*** Opening INFORMATION PROVIDED ***
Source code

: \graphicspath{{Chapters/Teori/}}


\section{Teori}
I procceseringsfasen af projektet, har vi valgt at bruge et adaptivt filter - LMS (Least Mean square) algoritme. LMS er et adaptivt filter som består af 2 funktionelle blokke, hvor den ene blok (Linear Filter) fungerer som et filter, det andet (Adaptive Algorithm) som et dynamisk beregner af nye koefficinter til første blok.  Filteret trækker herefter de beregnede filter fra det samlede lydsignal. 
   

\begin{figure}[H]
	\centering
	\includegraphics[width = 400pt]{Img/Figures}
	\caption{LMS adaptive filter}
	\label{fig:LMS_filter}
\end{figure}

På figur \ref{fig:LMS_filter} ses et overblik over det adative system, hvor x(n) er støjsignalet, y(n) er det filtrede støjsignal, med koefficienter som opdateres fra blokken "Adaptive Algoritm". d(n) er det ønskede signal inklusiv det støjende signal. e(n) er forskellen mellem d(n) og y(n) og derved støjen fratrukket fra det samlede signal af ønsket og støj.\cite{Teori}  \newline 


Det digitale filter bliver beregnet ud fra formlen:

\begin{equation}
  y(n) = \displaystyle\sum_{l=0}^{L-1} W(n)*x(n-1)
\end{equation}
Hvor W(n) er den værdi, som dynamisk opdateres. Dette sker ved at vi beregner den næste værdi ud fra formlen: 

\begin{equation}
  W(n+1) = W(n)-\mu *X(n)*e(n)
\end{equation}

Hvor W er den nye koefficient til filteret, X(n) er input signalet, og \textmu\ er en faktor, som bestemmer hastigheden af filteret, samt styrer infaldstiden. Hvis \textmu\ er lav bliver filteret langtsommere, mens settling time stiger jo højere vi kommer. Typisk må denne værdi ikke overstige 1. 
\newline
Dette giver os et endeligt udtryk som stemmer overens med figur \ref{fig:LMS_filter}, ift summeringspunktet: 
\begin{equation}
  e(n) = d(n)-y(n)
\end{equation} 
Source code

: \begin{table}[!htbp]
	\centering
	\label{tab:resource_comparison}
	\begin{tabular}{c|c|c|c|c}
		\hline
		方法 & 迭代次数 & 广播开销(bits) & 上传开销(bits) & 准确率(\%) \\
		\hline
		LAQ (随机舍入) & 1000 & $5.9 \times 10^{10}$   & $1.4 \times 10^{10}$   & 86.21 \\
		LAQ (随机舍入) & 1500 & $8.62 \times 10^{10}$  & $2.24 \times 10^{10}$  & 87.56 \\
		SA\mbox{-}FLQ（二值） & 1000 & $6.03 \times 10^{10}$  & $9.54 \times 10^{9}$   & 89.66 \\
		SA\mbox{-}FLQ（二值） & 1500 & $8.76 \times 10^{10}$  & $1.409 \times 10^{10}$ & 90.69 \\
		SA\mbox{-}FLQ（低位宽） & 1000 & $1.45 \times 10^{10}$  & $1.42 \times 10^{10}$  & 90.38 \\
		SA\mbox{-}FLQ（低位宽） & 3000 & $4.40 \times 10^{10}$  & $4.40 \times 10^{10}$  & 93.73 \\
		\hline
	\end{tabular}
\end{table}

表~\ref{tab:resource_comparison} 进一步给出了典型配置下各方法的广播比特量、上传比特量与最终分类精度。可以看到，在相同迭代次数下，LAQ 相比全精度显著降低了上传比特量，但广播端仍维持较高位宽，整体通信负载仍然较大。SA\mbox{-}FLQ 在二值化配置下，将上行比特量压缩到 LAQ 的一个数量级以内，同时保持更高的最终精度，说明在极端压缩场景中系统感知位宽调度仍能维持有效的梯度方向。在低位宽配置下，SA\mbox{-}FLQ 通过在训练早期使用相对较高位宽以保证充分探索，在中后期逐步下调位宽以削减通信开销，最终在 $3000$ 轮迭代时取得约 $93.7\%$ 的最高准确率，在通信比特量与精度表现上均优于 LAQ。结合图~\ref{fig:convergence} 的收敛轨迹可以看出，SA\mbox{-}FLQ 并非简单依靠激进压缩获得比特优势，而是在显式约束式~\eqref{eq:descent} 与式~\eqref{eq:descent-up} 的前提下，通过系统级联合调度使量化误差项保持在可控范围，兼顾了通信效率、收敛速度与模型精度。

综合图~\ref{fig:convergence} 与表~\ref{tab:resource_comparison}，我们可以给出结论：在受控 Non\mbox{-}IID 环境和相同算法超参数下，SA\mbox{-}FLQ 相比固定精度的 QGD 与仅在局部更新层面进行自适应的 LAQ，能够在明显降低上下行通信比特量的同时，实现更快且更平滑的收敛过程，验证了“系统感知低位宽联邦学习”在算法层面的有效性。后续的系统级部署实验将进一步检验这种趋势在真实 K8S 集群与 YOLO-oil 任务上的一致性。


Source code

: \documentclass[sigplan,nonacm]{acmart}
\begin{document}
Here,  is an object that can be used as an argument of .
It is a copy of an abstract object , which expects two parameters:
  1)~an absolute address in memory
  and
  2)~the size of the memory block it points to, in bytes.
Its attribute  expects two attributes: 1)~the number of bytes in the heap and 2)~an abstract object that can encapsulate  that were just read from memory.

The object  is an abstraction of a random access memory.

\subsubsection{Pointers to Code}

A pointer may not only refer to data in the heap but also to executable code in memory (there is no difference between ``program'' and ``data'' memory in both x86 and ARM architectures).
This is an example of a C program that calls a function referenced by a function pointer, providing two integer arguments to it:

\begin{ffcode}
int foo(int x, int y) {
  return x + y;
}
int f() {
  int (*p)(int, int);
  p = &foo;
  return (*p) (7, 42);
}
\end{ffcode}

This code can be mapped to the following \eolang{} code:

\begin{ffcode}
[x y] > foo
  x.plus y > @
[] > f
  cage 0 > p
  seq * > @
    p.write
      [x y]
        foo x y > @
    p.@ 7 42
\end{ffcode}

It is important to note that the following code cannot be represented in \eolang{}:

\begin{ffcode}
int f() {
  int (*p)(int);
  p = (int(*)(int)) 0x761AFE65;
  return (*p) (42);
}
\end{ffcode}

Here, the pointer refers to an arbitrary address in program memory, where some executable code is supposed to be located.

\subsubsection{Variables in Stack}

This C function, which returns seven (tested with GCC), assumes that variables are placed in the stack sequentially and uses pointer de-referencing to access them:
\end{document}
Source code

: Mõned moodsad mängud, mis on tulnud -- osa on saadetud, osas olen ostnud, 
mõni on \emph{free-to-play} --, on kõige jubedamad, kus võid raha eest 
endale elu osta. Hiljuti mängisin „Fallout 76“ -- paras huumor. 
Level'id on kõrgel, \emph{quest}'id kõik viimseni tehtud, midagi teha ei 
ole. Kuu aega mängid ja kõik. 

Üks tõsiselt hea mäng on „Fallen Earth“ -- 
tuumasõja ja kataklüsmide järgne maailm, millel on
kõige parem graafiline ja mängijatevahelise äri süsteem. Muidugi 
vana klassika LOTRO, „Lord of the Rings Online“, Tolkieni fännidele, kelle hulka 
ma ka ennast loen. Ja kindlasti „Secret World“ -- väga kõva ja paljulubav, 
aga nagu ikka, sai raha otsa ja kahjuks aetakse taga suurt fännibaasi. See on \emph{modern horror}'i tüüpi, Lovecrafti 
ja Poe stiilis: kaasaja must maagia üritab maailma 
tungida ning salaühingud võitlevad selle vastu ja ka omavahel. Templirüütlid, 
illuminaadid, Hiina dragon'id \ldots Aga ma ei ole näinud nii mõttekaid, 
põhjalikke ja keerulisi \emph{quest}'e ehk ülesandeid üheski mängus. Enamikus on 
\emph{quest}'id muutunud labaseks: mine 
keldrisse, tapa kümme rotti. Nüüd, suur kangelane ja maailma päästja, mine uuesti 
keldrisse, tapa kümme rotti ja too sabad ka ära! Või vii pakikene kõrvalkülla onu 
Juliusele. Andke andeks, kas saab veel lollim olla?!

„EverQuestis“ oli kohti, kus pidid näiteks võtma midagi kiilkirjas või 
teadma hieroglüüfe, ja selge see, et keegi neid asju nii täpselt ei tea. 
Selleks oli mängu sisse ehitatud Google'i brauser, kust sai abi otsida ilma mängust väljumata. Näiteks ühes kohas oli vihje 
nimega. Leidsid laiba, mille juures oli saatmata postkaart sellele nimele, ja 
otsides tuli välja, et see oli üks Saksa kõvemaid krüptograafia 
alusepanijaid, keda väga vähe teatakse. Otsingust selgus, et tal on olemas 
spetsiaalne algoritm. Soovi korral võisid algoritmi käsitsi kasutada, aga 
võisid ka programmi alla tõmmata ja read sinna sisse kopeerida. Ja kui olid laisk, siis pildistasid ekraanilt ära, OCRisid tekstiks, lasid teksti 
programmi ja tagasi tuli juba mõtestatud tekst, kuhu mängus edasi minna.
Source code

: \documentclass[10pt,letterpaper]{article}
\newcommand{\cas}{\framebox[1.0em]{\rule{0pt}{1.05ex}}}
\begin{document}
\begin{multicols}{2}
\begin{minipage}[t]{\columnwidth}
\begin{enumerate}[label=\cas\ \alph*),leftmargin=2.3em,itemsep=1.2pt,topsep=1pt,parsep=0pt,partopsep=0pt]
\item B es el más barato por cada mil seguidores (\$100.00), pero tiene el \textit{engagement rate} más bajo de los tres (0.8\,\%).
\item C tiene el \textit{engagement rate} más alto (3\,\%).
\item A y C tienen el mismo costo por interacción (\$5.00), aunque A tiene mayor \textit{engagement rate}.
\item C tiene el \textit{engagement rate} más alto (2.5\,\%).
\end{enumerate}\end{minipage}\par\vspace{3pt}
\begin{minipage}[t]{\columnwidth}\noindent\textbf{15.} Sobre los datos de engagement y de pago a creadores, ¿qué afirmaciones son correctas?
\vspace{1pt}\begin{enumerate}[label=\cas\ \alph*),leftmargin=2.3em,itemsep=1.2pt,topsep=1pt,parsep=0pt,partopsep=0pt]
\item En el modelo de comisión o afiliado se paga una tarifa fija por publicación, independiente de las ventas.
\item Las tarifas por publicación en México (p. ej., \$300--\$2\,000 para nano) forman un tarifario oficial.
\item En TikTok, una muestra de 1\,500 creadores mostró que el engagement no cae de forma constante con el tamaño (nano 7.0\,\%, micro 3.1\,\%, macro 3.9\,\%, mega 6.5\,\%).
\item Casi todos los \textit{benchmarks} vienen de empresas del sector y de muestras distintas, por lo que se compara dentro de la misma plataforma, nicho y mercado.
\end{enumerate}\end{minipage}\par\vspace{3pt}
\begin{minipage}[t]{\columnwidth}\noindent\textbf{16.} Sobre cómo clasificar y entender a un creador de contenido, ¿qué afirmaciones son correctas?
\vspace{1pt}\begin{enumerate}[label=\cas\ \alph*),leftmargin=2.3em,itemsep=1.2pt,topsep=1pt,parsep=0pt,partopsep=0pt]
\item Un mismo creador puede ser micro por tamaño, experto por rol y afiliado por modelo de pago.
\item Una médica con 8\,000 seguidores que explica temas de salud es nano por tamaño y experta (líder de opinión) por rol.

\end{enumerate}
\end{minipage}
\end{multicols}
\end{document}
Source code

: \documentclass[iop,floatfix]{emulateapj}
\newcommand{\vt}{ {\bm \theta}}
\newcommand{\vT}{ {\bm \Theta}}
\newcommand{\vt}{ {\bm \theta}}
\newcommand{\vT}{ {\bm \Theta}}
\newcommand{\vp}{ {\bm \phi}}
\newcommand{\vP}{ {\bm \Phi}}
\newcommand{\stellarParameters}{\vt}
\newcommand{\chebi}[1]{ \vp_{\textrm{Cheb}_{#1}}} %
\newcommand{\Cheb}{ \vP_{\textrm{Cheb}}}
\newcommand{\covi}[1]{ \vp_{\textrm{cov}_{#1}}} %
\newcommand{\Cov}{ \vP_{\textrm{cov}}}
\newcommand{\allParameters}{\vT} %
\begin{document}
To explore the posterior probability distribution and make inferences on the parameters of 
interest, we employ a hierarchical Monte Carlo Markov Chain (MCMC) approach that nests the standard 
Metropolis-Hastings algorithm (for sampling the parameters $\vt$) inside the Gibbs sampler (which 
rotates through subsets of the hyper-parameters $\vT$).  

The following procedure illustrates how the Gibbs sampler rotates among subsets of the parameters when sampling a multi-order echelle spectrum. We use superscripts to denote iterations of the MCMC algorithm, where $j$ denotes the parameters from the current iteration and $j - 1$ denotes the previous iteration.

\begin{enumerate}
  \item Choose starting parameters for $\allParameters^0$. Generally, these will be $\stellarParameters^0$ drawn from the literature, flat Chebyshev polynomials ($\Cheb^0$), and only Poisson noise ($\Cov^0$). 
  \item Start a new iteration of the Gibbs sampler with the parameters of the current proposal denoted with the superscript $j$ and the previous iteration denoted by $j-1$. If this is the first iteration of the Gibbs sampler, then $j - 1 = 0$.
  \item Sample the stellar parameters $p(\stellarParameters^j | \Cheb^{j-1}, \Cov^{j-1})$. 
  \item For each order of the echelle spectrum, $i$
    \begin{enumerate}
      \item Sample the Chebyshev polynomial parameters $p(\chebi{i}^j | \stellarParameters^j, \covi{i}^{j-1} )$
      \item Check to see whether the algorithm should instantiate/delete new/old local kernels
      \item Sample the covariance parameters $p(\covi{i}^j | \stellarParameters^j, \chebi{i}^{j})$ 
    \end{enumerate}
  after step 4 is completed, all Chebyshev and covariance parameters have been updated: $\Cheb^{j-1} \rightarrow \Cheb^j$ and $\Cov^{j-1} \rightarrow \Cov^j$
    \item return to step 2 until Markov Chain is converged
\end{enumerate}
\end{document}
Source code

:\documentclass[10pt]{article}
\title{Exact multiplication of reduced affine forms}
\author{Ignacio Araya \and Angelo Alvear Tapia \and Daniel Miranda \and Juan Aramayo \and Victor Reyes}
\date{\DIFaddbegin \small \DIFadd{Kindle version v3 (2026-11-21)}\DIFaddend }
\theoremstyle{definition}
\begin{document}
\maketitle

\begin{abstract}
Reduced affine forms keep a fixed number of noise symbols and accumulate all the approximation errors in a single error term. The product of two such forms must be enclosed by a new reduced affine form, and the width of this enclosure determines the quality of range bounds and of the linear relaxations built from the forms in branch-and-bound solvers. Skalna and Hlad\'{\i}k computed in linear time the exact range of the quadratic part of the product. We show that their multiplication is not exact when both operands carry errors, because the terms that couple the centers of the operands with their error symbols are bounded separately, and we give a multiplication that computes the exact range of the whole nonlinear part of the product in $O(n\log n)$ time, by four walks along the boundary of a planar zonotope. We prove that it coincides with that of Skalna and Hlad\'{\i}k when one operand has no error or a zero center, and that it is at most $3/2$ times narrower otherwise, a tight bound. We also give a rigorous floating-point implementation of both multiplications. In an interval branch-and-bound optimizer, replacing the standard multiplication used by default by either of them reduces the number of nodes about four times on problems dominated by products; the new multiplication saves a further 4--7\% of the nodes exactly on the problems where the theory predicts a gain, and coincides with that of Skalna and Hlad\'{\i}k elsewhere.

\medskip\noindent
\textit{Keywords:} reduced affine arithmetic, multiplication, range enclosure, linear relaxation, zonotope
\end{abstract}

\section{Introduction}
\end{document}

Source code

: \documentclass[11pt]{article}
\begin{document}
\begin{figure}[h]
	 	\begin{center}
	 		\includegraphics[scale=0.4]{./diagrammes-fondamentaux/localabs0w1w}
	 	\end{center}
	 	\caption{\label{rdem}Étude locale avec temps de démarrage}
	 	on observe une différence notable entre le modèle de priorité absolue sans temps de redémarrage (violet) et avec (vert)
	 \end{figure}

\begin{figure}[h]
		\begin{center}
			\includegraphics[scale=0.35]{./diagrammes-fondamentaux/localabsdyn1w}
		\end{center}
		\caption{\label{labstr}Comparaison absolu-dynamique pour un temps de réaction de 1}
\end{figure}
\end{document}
*** Closing INFORMATION PROVIDED ***
*EXERCISE DESCRIPTION*: Across the data above, how many lines contain the string "tiene"? Reply with the number and nothing else.

*EXERCISE RESPONSE*: 4